• Data for analysis

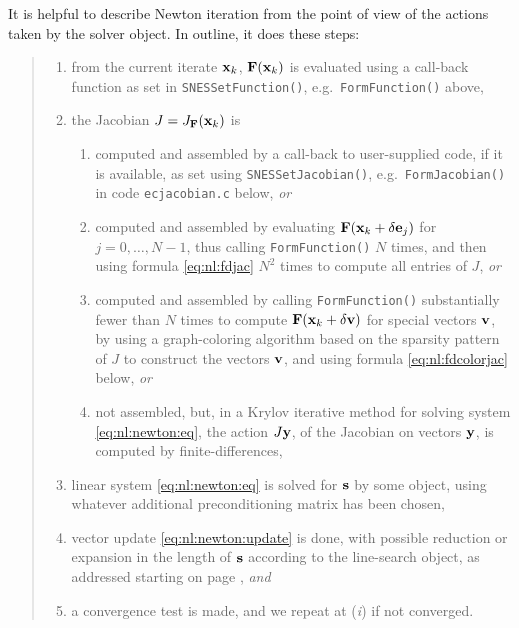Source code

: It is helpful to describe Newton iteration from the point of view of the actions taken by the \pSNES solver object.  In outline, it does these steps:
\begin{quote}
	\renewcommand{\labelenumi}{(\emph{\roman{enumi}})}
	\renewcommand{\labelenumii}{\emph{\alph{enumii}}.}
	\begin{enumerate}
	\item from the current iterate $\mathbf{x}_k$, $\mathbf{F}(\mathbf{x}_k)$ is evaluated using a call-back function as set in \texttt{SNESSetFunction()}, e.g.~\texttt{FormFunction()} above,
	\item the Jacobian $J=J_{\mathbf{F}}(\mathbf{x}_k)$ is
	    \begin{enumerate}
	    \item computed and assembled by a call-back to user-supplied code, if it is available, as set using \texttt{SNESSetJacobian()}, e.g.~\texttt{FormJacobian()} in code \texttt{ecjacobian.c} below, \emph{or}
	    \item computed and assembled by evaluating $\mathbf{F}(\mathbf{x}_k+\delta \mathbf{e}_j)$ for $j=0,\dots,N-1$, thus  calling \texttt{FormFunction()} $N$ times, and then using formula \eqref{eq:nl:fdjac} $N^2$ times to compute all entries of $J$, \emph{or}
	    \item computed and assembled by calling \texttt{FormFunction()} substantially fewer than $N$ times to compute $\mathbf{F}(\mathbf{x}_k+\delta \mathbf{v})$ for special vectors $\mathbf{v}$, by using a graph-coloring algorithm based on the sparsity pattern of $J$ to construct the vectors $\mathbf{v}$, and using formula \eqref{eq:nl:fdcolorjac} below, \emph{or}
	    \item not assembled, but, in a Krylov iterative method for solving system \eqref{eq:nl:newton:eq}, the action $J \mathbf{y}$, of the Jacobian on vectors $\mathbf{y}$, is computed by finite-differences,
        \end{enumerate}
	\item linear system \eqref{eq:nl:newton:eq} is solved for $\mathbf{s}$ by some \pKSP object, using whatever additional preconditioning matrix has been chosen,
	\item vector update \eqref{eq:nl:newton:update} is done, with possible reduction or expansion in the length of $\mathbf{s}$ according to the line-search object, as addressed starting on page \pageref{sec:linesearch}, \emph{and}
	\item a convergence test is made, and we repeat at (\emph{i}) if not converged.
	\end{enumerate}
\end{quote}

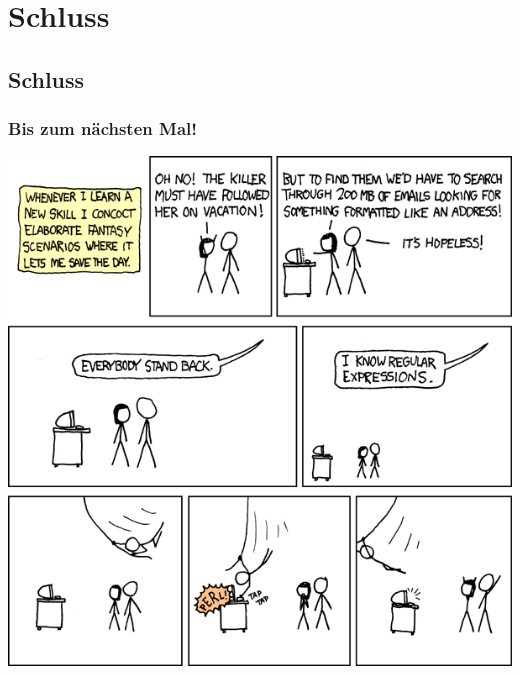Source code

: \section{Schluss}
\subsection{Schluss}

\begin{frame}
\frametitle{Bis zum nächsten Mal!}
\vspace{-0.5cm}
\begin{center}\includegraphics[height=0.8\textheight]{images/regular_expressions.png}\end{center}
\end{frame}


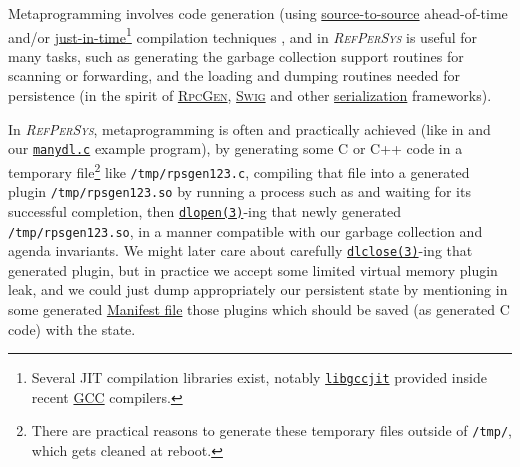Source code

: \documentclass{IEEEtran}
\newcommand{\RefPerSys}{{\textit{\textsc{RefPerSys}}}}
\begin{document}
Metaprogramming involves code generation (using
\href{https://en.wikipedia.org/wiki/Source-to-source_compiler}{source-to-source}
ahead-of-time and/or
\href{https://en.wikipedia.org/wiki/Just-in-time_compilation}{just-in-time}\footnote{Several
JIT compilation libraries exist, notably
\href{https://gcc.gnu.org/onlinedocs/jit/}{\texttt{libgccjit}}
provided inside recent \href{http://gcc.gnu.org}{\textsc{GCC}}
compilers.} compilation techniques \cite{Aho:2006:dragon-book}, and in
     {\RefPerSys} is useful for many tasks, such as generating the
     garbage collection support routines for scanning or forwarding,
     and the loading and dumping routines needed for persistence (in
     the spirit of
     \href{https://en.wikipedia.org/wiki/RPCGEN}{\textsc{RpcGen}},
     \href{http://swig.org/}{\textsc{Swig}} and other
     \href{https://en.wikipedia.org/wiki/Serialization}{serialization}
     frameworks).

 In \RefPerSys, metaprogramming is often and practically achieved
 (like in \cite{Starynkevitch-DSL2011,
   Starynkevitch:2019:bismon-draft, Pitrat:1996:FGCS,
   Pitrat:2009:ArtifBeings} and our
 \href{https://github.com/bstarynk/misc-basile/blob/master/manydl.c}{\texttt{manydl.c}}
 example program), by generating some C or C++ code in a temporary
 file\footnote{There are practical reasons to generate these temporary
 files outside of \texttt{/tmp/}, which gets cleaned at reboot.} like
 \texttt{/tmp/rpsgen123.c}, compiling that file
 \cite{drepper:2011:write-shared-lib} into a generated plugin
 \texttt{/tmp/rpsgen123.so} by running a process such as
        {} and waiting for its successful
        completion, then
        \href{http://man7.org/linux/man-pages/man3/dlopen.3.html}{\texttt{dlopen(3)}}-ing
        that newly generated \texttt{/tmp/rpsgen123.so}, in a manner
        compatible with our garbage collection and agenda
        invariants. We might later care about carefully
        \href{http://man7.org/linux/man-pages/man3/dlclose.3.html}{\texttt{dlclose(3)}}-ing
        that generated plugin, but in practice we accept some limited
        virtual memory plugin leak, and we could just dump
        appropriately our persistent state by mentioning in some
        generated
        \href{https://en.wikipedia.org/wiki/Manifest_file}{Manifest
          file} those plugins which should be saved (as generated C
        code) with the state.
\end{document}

• Aim of the task
From the data above, gather every line that includes the word "begin".

• Task output
\begin{quote}
	\begin{enumerate}
	    \begin{enumerate}
\begin{frame}
\begin{center}\includegraphics[height=0.8\textheight]{images/regular_expressions.png}\end{center}
\begin{document}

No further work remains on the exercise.